#### RAW DATA ####
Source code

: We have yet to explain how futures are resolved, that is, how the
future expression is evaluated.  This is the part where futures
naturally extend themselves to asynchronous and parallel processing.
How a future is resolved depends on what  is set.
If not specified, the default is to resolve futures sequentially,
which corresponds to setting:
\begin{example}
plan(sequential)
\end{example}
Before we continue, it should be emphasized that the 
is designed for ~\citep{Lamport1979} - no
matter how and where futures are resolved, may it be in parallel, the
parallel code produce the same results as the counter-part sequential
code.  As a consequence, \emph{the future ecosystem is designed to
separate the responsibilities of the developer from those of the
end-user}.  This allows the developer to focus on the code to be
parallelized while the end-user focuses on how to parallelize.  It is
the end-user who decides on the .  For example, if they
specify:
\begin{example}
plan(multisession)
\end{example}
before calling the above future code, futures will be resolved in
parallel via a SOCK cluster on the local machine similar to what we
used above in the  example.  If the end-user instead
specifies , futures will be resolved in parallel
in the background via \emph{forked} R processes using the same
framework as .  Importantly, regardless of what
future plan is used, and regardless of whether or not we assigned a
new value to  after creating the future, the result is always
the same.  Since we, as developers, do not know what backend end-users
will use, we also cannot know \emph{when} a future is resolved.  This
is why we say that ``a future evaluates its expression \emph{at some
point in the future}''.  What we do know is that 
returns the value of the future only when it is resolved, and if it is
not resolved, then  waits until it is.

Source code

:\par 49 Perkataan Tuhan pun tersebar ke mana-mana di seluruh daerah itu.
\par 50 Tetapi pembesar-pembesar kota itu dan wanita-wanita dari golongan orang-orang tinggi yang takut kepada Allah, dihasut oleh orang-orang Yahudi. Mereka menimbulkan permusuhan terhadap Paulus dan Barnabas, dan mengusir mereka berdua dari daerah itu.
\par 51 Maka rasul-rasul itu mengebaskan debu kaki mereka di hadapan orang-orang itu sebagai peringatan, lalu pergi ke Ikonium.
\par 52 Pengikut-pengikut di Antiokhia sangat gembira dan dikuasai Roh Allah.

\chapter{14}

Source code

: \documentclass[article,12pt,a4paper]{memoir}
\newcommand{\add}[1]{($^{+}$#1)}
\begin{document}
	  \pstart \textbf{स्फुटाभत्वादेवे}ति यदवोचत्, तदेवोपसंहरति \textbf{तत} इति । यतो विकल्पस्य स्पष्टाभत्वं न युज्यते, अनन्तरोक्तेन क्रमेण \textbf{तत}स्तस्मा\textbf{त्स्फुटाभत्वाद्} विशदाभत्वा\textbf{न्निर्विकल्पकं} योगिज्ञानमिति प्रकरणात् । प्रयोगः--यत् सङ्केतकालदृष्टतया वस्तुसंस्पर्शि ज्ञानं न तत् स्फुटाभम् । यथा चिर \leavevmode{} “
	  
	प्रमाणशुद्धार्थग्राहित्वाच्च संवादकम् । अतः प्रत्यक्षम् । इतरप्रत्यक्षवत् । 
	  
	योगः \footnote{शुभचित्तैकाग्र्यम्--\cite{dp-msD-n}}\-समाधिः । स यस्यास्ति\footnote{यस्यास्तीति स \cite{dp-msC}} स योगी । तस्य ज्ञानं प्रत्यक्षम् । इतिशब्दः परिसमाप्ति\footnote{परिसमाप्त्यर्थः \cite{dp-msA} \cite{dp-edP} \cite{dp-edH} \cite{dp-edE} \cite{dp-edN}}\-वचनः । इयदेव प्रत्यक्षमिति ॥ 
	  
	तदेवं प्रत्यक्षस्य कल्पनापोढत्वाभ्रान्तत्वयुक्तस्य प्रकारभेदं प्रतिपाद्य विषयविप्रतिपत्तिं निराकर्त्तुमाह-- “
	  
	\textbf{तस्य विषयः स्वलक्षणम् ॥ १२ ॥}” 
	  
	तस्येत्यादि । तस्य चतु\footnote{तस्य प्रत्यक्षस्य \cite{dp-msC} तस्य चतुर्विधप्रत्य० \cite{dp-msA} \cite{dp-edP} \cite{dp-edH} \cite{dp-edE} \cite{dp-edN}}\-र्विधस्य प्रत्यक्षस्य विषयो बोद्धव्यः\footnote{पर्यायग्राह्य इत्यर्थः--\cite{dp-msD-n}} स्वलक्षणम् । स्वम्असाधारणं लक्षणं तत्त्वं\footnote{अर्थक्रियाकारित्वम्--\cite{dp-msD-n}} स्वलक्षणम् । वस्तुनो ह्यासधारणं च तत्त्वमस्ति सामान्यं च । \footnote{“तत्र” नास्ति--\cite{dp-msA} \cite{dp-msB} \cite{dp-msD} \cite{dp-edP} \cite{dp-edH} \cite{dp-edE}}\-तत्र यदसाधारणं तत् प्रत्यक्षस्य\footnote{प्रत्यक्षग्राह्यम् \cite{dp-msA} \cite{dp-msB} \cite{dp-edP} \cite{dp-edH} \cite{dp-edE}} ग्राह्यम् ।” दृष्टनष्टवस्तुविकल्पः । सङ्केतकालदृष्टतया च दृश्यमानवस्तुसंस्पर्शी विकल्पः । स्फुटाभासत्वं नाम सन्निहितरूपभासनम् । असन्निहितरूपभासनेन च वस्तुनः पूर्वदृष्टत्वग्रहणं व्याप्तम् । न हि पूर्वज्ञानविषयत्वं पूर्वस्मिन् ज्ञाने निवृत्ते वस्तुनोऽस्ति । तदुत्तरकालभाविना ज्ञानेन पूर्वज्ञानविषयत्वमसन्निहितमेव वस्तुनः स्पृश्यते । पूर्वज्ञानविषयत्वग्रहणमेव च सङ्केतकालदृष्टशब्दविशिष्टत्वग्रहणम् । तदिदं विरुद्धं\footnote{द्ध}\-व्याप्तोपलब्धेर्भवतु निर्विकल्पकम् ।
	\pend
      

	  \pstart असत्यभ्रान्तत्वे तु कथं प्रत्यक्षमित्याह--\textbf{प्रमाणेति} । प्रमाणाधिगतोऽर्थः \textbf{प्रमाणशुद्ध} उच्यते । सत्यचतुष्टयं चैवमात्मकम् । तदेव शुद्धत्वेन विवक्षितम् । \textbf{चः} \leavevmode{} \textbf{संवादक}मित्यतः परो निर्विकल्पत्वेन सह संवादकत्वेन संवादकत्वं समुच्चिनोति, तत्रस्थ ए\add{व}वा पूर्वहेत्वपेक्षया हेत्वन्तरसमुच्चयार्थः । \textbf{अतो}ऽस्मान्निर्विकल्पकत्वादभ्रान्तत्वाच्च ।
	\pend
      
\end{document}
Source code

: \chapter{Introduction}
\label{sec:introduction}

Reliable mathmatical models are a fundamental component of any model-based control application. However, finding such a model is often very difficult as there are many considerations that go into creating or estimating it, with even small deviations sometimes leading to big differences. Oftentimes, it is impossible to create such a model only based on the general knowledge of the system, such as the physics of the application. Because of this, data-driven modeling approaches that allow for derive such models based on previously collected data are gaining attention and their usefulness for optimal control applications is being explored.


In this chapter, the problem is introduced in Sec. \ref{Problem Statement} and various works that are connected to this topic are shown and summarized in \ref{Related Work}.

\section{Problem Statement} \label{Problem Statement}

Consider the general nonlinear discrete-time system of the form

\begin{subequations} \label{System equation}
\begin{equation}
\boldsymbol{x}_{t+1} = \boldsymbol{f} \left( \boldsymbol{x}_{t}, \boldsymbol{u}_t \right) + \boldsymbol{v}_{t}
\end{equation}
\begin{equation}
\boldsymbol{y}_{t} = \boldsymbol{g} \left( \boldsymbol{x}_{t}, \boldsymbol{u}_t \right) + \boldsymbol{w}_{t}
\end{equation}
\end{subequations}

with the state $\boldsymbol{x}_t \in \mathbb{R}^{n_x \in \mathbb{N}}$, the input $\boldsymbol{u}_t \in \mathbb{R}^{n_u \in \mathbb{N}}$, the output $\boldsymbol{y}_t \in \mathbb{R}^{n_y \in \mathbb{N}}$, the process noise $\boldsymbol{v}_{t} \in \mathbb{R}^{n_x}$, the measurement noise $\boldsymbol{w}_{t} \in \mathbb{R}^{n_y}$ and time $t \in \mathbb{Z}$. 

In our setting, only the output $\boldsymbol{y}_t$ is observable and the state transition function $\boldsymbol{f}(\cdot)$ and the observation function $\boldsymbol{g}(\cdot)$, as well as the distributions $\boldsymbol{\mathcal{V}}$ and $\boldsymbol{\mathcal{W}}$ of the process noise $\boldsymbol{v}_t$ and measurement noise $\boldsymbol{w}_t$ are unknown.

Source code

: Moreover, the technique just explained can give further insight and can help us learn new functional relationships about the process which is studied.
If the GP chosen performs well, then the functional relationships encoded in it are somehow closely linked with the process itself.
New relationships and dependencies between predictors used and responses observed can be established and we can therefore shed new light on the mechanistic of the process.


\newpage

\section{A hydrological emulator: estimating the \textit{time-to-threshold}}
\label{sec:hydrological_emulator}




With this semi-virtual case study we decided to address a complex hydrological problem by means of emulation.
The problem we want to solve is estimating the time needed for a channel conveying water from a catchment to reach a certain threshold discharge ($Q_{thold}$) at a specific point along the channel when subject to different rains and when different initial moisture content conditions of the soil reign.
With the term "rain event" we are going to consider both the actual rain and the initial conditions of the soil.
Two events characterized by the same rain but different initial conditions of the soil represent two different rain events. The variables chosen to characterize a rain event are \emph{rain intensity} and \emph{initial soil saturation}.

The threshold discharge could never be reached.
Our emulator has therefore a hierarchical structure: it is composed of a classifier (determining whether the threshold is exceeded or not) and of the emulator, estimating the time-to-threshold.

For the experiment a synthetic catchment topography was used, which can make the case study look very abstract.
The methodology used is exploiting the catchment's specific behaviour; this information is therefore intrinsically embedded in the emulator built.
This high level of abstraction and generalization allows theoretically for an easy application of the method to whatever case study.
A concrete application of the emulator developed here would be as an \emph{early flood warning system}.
####
Begin with the line containing "Our emulator has" and repeat each line exactly until the records above end.

Our emulator has therefore a hierarchical structure: it is composed of a classifier (determining whether the threshold is exceeded or not) and of the emulator, estimating the time-to-threshold.

For the experiment a synthetic catchment topography was used, which can make the case study look very abstract.
The methodology used is exploiting the catchment's specific behaviour; this information is therefore intrinsically embedded in the emulator built.
This high level of abstraction and generalization allows theoretically for an easy application of the method to whatever case study.
A concrete application of the emulator developed here would be as an \emph{early flood warning system}.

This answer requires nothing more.